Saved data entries
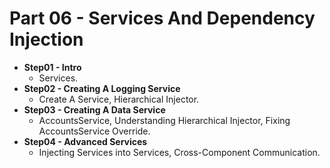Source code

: # Part 06 - Services And Dependency Injection

- **Step01 - Intro**
  - Services.
- **Step02 - Creating A Logging Service**
  - Create A Service, Hierarchical Injector.
- **Step03 - Creating A Data Service**
  - AccountsService, Understanding Hierarchical Injector, Fixing AccountsService Override.
- **Step04 - Advanced Services**
  - Injecting Services into Services, Cross-Component Communication.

_Your instructions_.
Send back the entries above exactly. Skip the images.

_Response below_.
Source code

: # Part 06 - Services And Dependency Injection

- **Step01 - Intro**
  - Services.
- **Step02 - Creating A Logging Service**
  - Create A Service, Hierarchical Injector.
- **Step03 - Creating A Data Service**
  - AccountsService, Understanding Hierarchical Injector, Fixing AccountsService Override.
- **Step04 - Advanced Services**
  - Injecting Services into Services, Cross-Component Communication.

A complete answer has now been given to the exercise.